Police refuse to call off the dogs after VIP child sex ring fiasco
LAUNCHED in 2015 to investigate allegations against Sir Edward Heath, Operation Conifer has been dogged by claims that it traduces the reputation of a Prime Minister who died more than a decade ago and could not be put on trial.
The operation, which has a staff of 17 and has run up a bill approaching £1million, did not get off to a good start when Wiltshire Chief Constable Mike Veale had to apologise for launching it in front of cameras outside Sir Edward’s former house, Arundells, in Salisbury.
Demands to call it off grew last November when Scotland Yard was forced to abandon its Operation Midland investigation into similar claims of a VIP paedophile ring in Westminster. After a flurry of false accusations, Commissioner Sir Bernard Hogan-Howe apologised to former Defence chief Lord Bramall, ex-Tory MP Harvey Proctor, DJ Paul Gambaccini and Lady Brittan, widow of the late Lord Brittan.

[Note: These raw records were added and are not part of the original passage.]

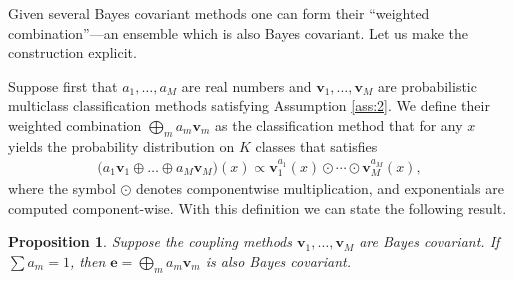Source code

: \documentclass[pdflatex, sn-basic]{sn-jnl}%
\newtheorem{prop}{Proposition}
\theoremstyle{thmstyleone}%
\theoremstyle{thmstyletwo}%
\theoremstyle{thmstylethree}%
\begin{document}
Given several Bayes covariant methods one can form  their ``weighted combination''---an ensemble which is also Bayes covariant. Let us make the construction explicit.

Suppose first that $a_1, \ldots,a_M$ are real numbers and $\boldsymbol{v}_1, \ldots, \boldsymbol{v}_M$ are probabilistic multiclass classification methods satisfying Assumption \ref{ass:2}. We define their weighted combination $\bigoplus_m a_m \boldsymbol{v}_m$ as the classification method that for any $x$ yields the probability distribution on $K$ classes that satisfies
\begin{align*}
 	\bigl(a_1 \boldsymbol{v}_1 \oplus \ldots \oplus a_M \boldsymbol{v}_M\bigr)(x) \propto \boldsymbol{v}_1^{a_1}(x) \odot \cdots \odot \boldsymbol{v}_M^{a_M}(x),
\end{align*}
where the symbol $\odot$ denotes componentwise multiplication, and exponentials are computed component-wise. With this definition we can state the following result.

\begin{prop}
	\label{prop:ensemble}
Suppose the coupling methods $\boldsymbol{v}_1, \ldots, \boldsymbol{v}_M$ are Bayes covariant. If $\sum a_m = 1$, then $\boldsymbol{e} = \bigoplus_m a_m \boldsymbol{v}_m$ is also Bayes covariant.
\end{prop}
\end{document}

Pressure on Operation Conifer mounted after this newspaper revealed how an expert, brought in by police to assess claims that Heath was linked to paedophiles who held satanic orgies, dismissed them as fantasy.
Days after The Mail on Sunday report, Mr Veale came out fighting and insisted Operation Conifer was not a ‘witch-hunt’. In a surprise statement released on December 2, he said he refused to ‘buckle’ to demands to abandon the inquiry, and stressed his officers had not spoken to ‘Nick’, the man at the root of Operation Midland.
The Heath investigation was not a ‘fishing trip’, he said, adding that he was ‘duty-bound’ to go ahead with it ‘without fear or favour and go where the evidence takes us’. He accused his critics of ignorance, and rebuked them for using ‘inappropriate and unacceptable pressure’ in an attempt to halt the inquiry.
Mr Veale said a ‘significant number of individuals’ had alleged abuse, but refused to say how many or give details of the only two people to be arrested.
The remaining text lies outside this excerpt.